SUPPLIED MATERIAL: Begin
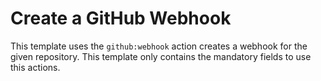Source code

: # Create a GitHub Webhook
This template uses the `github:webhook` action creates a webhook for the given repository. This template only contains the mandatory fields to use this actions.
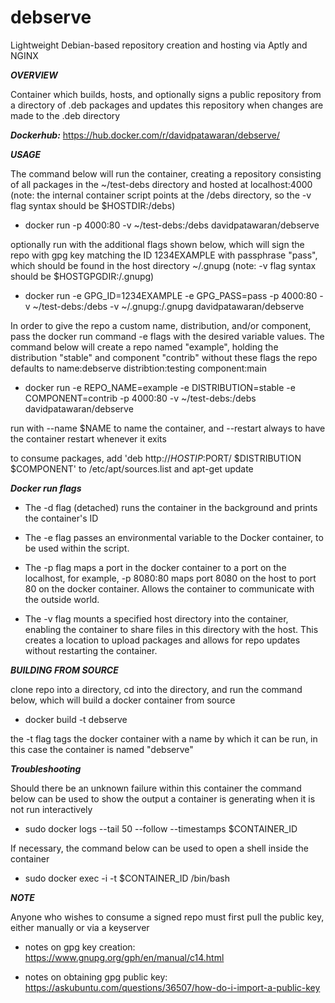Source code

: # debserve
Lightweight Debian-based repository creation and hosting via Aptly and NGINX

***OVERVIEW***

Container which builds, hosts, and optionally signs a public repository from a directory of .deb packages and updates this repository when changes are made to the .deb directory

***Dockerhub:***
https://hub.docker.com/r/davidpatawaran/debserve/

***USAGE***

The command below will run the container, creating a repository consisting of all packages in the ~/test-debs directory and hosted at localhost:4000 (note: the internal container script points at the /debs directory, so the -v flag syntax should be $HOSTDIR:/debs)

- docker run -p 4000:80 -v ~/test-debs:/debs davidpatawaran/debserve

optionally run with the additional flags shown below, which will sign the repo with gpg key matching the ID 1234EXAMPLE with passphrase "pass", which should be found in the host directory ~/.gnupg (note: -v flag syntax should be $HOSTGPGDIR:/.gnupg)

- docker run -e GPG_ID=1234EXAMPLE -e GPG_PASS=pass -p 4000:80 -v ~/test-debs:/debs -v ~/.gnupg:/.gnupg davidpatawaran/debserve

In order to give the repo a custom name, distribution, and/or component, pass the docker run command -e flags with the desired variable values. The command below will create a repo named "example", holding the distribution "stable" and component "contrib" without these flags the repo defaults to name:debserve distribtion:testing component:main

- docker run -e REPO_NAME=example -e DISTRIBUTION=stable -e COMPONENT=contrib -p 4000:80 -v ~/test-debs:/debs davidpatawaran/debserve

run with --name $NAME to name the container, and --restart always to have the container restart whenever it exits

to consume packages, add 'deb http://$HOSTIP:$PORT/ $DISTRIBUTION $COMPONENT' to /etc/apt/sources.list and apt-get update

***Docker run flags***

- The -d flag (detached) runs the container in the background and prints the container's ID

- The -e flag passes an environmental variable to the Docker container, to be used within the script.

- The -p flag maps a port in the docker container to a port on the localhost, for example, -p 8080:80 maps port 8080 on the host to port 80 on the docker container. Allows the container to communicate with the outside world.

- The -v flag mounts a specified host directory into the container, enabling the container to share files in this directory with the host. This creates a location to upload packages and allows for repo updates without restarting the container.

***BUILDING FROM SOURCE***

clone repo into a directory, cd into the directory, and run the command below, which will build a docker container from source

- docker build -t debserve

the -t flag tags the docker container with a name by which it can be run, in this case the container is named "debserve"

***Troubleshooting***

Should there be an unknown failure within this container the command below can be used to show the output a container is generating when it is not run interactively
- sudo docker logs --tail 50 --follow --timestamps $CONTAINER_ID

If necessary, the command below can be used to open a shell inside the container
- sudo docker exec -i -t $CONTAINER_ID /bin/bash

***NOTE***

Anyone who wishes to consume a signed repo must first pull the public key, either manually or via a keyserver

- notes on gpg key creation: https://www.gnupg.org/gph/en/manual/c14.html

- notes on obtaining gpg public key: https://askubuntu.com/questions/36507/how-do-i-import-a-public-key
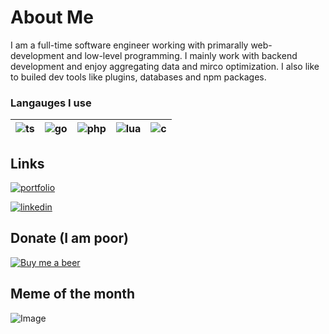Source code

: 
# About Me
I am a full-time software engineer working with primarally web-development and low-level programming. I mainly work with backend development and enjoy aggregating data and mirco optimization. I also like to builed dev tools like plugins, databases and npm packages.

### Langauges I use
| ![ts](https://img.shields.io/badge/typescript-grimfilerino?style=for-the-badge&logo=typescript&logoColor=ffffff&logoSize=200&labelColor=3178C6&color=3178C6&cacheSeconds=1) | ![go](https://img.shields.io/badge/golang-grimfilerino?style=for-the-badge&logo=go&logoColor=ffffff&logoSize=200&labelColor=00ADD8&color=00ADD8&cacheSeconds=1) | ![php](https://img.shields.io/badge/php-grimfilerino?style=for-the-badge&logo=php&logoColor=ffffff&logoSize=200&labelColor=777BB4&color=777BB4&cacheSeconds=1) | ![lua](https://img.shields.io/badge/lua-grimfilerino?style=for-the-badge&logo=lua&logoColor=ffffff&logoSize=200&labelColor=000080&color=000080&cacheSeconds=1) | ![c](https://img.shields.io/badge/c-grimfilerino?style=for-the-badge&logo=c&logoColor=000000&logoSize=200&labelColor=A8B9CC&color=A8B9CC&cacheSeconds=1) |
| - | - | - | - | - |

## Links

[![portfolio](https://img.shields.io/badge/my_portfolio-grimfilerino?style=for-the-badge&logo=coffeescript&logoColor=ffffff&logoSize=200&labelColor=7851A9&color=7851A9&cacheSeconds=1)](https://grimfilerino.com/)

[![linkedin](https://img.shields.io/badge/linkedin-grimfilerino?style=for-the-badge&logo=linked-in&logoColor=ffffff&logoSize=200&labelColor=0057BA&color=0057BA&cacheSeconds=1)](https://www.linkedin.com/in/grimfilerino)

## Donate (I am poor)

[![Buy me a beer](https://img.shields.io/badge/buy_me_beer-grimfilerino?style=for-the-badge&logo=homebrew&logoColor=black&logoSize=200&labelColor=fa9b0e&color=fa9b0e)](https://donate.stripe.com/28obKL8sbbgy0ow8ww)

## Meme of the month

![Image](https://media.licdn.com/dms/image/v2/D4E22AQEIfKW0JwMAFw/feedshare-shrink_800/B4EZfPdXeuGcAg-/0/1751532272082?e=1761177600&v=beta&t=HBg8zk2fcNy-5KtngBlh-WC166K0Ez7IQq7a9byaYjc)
SUPPLIED MATERIAL: End
SUPPLIED MATERIAL: Begin
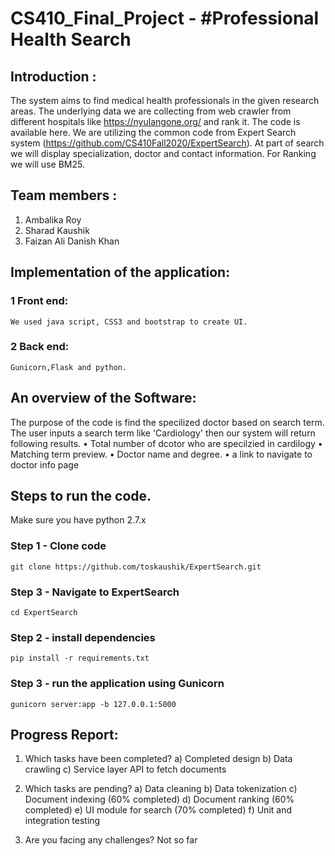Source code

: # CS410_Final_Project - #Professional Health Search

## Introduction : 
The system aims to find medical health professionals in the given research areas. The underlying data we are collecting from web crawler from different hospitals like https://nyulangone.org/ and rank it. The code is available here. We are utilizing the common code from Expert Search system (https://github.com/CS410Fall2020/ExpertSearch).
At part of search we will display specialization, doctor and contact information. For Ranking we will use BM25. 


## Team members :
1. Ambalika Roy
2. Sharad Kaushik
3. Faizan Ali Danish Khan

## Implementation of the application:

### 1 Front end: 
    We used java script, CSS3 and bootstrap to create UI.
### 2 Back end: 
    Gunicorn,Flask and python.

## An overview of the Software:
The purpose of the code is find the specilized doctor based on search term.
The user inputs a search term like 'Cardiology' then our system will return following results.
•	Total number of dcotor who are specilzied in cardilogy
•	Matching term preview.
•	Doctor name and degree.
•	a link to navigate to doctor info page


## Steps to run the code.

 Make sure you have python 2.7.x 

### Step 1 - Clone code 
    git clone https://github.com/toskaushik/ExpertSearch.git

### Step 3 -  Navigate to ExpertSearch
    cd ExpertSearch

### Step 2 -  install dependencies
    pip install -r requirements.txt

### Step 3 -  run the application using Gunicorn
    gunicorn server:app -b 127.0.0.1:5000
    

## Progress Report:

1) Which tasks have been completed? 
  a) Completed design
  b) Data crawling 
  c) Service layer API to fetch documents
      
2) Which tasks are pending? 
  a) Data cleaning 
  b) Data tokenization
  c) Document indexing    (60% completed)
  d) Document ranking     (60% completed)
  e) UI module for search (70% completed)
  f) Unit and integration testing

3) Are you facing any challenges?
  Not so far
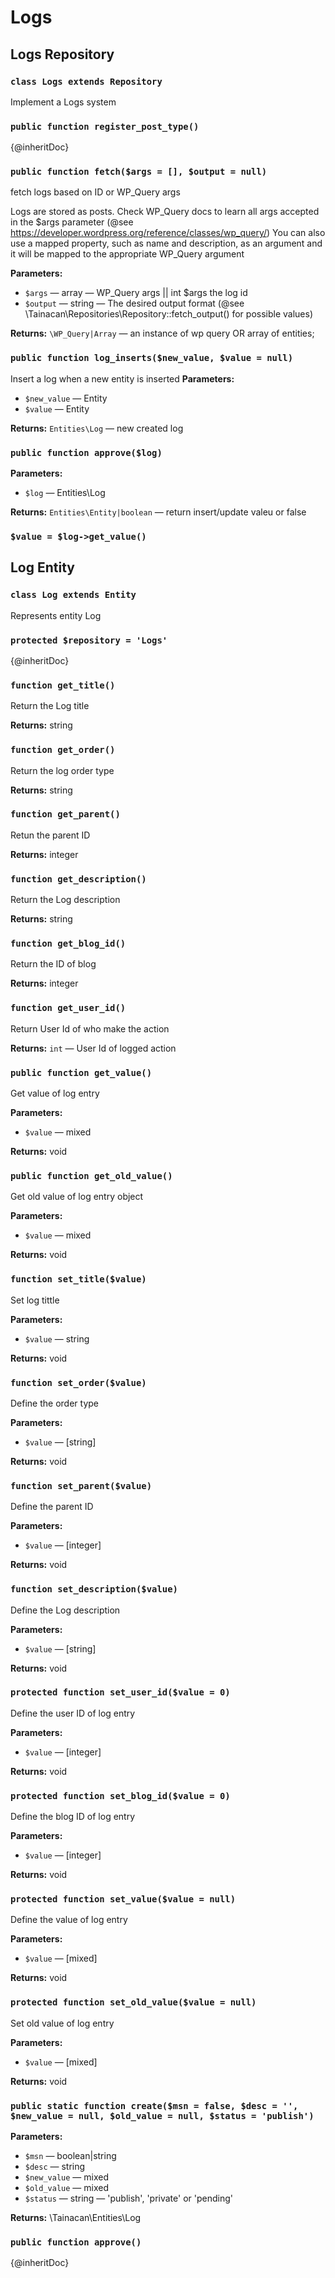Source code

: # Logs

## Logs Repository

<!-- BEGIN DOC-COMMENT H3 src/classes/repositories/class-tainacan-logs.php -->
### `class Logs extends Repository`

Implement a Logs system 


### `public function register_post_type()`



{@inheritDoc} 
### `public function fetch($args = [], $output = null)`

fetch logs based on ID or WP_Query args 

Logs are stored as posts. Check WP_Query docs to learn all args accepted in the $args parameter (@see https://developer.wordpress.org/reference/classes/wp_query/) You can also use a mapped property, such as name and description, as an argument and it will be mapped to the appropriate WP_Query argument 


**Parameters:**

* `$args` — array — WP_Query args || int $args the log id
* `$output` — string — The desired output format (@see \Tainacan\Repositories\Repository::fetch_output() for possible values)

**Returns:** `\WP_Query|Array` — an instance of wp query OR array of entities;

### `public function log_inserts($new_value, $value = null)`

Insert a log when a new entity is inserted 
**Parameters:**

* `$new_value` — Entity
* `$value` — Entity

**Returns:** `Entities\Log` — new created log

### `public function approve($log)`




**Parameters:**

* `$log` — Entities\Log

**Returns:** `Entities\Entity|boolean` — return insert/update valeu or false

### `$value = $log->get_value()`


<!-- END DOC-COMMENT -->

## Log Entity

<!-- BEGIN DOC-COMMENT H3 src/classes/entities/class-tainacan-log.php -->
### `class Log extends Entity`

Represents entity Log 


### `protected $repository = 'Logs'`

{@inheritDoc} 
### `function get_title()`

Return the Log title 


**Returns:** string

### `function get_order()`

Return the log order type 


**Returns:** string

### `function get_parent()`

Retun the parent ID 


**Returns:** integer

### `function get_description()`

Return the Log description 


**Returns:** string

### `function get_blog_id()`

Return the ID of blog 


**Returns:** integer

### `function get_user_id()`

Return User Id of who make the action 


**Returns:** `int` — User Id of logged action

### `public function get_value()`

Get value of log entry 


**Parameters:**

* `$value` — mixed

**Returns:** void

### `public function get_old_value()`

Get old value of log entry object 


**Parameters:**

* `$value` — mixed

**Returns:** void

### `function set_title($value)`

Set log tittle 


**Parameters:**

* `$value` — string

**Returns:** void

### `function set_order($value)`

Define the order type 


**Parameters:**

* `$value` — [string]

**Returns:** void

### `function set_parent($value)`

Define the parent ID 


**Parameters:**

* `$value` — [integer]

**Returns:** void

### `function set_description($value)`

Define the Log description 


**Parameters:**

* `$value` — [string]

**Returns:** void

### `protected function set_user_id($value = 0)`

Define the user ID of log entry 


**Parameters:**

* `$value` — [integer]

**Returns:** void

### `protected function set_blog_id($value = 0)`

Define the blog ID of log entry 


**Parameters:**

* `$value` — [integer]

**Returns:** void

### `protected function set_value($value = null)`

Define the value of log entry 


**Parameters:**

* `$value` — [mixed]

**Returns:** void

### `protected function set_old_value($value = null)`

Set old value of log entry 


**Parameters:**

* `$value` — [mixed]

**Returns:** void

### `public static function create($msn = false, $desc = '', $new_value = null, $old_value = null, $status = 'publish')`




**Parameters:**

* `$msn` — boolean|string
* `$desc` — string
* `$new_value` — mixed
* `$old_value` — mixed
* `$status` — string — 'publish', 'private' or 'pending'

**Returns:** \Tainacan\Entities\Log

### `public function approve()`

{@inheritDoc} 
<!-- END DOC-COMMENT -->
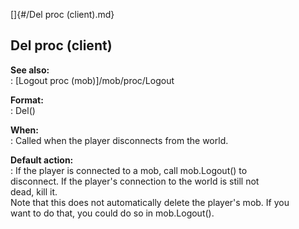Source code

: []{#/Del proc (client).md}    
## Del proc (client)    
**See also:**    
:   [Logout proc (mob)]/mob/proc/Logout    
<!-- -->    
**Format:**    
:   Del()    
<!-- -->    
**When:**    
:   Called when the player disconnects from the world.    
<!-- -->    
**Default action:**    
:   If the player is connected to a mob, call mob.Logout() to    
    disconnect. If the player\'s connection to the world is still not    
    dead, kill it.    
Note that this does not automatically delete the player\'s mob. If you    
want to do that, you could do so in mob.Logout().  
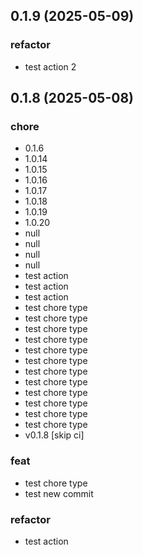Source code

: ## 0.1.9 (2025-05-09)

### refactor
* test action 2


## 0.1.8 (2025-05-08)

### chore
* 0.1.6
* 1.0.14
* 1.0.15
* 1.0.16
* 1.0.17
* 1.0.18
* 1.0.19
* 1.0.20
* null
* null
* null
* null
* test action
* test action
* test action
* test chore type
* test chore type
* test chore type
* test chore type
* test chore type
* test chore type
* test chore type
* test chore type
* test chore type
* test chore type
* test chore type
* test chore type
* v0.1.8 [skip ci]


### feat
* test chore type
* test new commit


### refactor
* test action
SUPPLIED MATERIAL: End
SUPPLIED MATERIAL: Begin
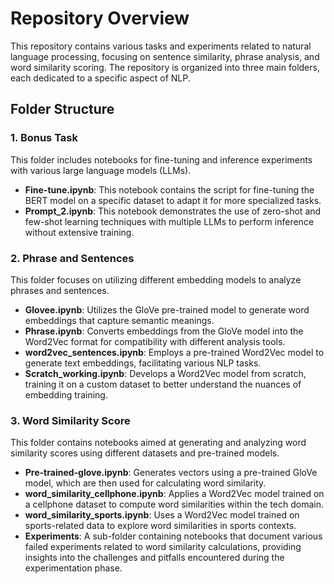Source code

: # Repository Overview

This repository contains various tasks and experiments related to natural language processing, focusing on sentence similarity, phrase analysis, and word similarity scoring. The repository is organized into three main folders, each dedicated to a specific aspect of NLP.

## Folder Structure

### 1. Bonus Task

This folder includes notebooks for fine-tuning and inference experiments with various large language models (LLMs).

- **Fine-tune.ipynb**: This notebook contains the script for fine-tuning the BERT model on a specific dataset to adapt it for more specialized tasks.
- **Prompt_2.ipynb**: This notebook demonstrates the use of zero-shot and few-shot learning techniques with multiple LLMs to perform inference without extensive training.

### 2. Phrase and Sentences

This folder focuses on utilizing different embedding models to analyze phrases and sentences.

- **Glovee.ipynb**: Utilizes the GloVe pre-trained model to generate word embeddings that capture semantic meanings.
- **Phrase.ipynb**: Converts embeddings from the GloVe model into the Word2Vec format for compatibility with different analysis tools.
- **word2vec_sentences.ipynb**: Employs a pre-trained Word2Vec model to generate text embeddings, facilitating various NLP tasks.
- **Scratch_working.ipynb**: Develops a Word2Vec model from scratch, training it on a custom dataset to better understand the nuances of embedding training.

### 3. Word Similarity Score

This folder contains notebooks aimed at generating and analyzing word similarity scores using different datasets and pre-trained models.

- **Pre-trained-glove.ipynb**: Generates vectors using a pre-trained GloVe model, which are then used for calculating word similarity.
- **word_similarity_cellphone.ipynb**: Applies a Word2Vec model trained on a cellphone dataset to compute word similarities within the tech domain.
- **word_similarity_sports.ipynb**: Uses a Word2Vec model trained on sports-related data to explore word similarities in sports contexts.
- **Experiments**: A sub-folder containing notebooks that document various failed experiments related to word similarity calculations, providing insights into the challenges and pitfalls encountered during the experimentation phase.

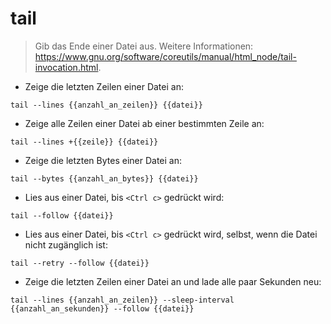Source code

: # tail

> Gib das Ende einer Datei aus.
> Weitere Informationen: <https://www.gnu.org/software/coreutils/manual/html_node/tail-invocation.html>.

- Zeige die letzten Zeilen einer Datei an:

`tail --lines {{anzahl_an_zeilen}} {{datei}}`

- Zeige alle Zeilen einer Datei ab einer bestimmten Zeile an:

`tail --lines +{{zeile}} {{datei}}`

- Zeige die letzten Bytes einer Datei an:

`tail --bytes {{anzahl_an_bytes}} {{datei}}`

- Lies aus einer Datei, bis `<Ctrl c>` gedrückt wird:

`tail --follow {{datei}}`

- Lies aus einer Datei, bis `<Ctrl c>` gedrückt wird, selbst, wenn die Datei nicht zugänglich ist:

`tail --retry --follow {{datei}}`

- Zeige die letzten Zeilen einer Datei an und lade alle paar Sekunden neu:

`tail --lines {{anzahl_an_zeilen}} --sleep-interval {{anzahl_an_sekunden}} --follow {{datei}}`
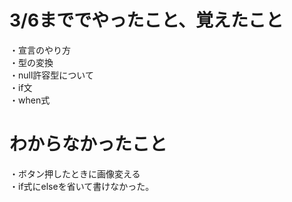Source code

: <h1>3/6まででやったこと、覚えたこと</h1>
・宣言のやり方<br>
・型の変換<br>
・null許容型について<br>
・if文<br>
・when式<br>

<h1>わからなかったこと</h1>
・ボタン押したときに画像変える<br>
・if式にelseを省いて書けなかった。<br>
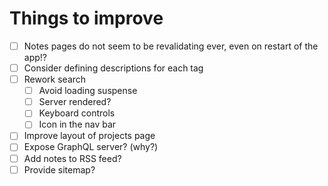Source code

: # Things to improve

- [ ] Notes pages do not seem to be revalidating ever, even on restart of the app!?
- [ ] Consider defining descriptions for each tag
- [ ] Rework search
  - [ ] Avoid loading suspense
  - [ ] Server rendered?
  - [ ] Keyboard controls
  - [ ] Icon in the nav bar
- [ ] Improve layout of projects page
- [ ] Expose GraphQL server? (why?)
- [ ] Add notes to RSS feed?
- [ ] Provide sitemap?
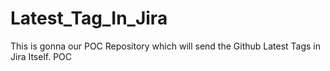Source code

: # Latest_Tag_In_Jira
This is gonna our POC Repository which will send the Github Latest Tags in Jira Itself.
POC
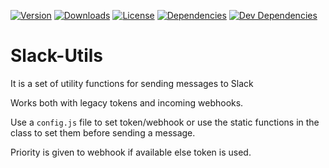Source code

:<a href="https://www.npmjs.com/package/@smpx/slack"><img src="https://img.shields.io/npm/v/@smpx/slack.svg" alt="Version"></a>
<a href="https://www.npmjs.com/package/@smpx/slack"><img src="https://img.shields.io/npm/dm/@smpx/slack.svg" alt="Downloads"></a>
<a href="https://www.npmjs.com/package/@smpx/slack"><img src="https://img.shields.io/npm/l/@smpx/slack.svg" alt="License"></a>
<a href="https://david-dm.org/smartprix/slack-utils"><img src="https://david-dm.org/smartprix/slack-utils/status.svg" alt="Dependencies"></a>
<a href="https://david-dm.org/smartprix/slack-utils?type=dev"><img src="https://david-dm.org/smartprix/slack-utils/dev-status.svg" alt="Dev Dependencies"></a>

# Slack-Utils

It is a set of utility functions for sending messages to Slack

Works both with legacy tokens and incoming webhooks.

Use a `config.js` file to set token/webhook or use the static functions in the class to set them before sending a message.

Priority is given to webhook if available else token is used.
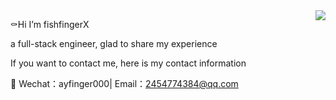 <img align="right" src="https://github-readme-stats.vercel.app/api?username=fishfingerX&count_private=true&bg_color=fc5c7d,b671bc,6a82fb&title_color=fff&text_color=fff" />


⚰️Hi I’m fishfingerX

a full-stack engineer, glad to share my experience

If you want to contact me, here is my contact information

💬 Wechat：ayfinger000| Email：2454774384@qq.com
SUPPLIED MATERIAL: End
State, with no accompanying text, how many lines of the material contain the string "einer".

7